Now we perform partial evaluation on the expression.
inference_f = vp.partial_eval(f, dict(w1=0.75, w2=0.25)) print(inference_f.vexpr)
numpy.sum( operator.mul( array([[[0.75]], [[0.25]]]), custom.scipy.cdist_multi( operator.getitem( symbol('x1'), (Ellipsis, array([0, 1, 2, 0, 3, 4])), ), operator.getitem( symbol('x2'), (Ellipsis, array([0, 1, 2, 0, 3, 4])), ), lengths=array([3, 3]) ), ) axis=0 )
This is a faster expression because it no longer has to build up a np.array on every execution. Partial evaluation proactively runs every part of the expression that depends only on the partial input. In this expression, you can see this from the fact that the
numpy.reshape has already occurred on the array.
pip install vexpr
Vexpr was originally designed to enable fast gpytorch compositional kernels. In gpytorch, compositional kernels are built up using expressions like:
ProductKernel( AdditiveKernel( Kernel1(), Kernel2(), Kernel3() ), Kernel4(), AdditiveKernel( Kernel5(), Kernel6() ), )
This tree-structured expression is an intuitive user interface. The code takes the shape of how we think about the math being performed. The problem with this approach is that running such a kernel runs each subkernel in sequence, rather than running them together as a single vectorized kernel. Manually writing your own kernel with vectorized code is possible, but then you give up the intuitive interface and replace it with something tedious and error-prone. The purpose of Vexpr is to let you write code like this without giving up performance. You write a tree-structured expression, then you let Vexpr convert it to an equivalent, much faster one.
Vexpr is useful anywhere where you have:
- Large tree-like expressions
- …with similar logic in different branches
- …that are evaluated many times.
Writing Vexpr expressions is like using a programming language that doesn’t support variables. Vexpr specifically aims at optimizing trees, which are a subset of DAGs (direct acyclic graphs). There are a couple strategies for bridging the gap to DAGs:
- Write a custom Vexpr function. It can do whatever it wants inside.

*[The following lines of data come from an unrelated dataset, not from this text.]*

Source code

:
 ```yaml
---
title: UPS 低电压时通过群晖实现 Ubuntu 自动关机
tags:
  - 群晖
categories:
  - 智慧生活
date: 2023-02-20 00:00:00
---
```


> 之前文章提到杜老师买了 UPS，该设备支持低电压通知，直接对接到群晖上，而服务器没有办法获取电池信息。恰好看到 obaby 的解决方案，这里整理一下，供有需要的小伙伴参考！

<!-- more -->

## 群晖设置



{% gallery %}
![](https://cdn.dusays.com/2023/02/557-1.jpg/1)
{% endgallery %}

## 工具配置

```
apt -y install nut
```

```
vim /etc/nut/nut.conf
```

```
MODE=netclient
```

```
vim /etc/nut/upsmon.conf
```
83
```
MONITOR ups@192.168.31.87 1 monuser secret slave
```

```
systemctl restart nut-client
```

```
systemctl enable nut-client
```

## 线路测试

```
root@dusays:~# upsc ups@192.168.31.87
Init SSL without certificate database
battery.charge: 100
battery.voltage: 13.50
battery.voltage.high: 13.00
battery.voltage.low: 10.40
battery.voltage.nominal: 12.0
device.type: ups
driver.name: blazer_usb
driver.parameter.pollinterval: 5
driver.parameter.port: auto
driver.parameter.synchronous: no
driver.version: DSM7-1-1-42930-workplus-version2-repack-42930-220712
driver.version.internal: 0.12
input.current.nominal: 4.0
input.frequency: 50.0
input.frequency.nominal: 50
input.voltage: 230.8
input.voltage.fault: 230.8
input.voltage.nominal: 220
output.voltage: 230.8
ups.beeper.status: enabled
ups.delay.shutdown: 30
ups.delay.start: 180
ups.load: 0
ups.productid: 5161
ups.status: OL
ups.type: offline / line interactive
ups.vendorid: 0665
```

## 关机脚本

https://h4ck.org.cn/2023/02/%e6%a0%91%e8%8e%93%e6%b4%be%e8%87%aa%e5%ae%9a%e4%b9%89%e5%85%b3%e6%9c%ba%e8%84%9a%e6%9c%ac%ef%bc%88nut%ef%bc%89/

- Chain two Vexpr expressions together. Run one, then run a second one using its output as an input. The second Vexpr expression is free to use the output of the first expression in as many leaves of the tree as it wants.

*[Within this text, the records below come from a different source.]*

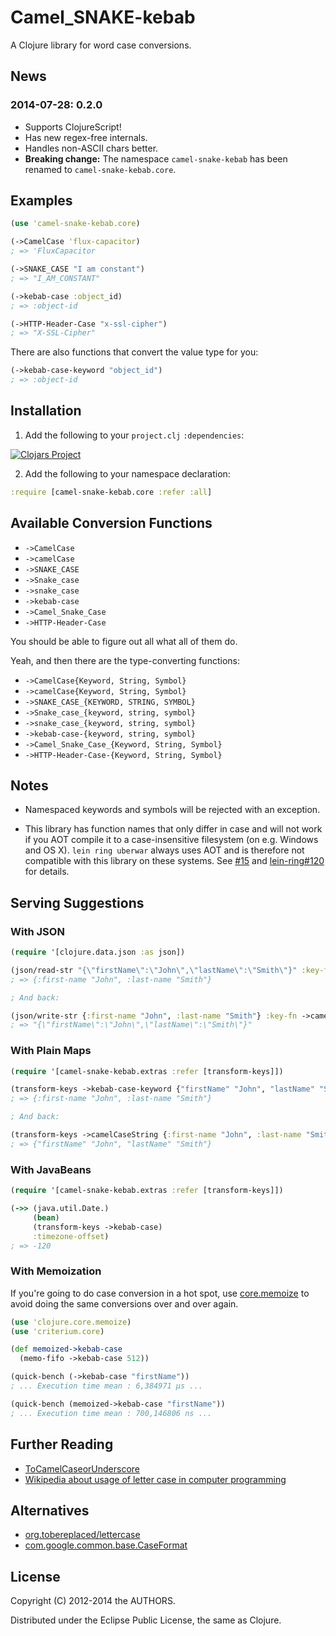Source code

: # Camel_SNAKE-kebab

A Clojure library for word case conversions.

## News

### 2014-07-28: 0.2.0

* Supports ClojureScript!
* Has new regex-free internals.
* Handles non-ASCII chars better.
* **Breaking change:** The namespace `camel-snake-kebab` has been renamed to `camel-snake-kebab.core`.

## Examples

```clojure
(use 'camel-snake-kebab.core)

(->CamelCase 'flux-capacitor)
; => 'FluxCapacitor

(->SNAKE_CASE "I am constant")
; => "I_AM_CONSTANT"

(->kebab-case :object_id)
; => :object-id

(->HTTP-Header-Case "x-ssl-cipher")
; => "X-SSL-Cipher"
```

There are also functions that convert the value type for you:

```clojure
(->kebab-case-keyword "object_id")
; => :object-id
```

## Installation

1. Add the following to your `project.clj` `:dependencies`:

  [![Clojars Project](http://clojars.org/camel-snake-kebab/latest-version.svg)](http://clojars.org/camel-snake-kebab)

2. Add the following to your namespace declaration:

  ```clojure
  :require [camel-snake-kebab.core :refer :all]
  ```

## Available Conversion Functions

* `->CamelCase`
* `->camelCase`
* `->SNAKE_CASE`
* `->Snake_case`
* `->snake_case`
* `->kebab-case`
* `->Camel_Snake_Case`
* `->HTTP-Header-Case`

You should be able to figure out all what all of them do.

Yeah, and then there are the type-converting functions:

* `->CamelCase{Keyword, String, Symbol}`
* `->camelCase{Keyword, String, Symbol}`
* `->SNAKE_CASE_{KEYWORD, STRING, SYMBOL}`
* `->Snake_case_{keyword, string, symbol}`
* `->snake_case_{keyword, string, symbol}`
* `->kebab-case-{keyword, string, symbol}`
* `->Camel_Snake_Case_{Keyword, String, Symbol}`
* `->HTTP-Header-Case-{Keyword, String, Symbol}`

## Notes

* Namespaced keywords and symbols will be rejected with an exception.

* This library has function names that only differ in case and will not work if you AOT compile it to a
  case-insensitive filesystem (on e.g. Windows and OS X). `lein ring uberwar` always uses AOT and is therefore not
  compatible with this library on these systems. See [#15](https://github.com/qerub/camel-snake-kebab/issues/15) and
  [lein-ring#120](https://github.com/weavejester/lein-ring/issues/120) for details.

## Serving Suggestions

### With JSON

```clojure
(require '[clojure.data.json :as json])

(json/read-str "{\"firstName\":\"John\",\"lastName\":\"Smith\"}" :key-fn ->kebab-case-keyword)
; => {:first-name "John", :last-name "Smith"}

; And back:

(json/write-str {:first-name "John", :last-name "Smith"} :key-fn ->camelCaseString)
; => "{\"firstName\":\"John\",\"lastName\":\"Smith\"}"
```

### With Plain Maps

```clojure
(require '[camel-snake-kebab.extras :refer [transform-keys]])

(transform-keys ->kebab-case-keyword {"firstName" "John", "lastName" "Smith"})
; => {:first-name "John", :last-name "Smith"}

; And back:

(transform-keys ->camelCaseString {:first-name "John", :last-name "Smith"})
; => {"firstName" "John", "lastName" "Smith"}
```

### With JavaBeans

```clojure
(require '[camel-snake-kebab.extras :refer [transform-keys]])

(->> (java.util.Date.)
     (bean)
     (transform-keys ->kebab-case)
     :timezone-offset)
; => -120
```

### With Memoization

If you're going to do case conversion in a hot spot, use [core.memoize](https://github.com/clojure/core.memoize) to avoid doing the same conversions over and over again.

```clojure
(use 'clojure.core.memoize)
(use 'criterium.core)

(def memoized->kebab-case
  (memo-fifo ->kebab-case 512))

(quick-bench (->kebab-case "firstName"))
; ... Execution time mean : 6,384971 µs ...

(quick-bench (memoized->kebab-case "firstName"))
; ... Execution time mean : 700,146806 ns ...
```

## Further Reading

* [ToCamelCaseorUnderscore](http://citeseerx.ist.psu.edu/viewdoc/summary?doi=10.1.1.158.9499)
* [Wikipedia about usage of letter case in computer programming](http://en.wikipedia.org/wiki/Letter_case#Computers)

## Alternatives

* [org.tobereplaced/lettercase](https://github.com/ToBeReplaced/lettercase)
* [com.google.common.base.CaseFormat](http://docs.guava-libraries.googlecode.com/git-history/release/javadoc/com/google/common/base/CaseFormat.html)

## License

Copyright (C) 2012-2014 the AUTHORS.

Distributed under the Eclipse Public License, the same as Clojure.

Vexpr is designed to work alongside compilers like JAX’s XLA compiler or pytorch’s
torch.compile. Vexpr’s job is to compile your program down to an efficient set of numpy/pytorch/JAX operations, and then those frameworks’ compilers go further.
Vexpr embraces functional programming, which makes it work automatically with
torch.vmap. Vexpr expressions are functions with no mutable state, and transformations like
expr.partial_eval() return new instances.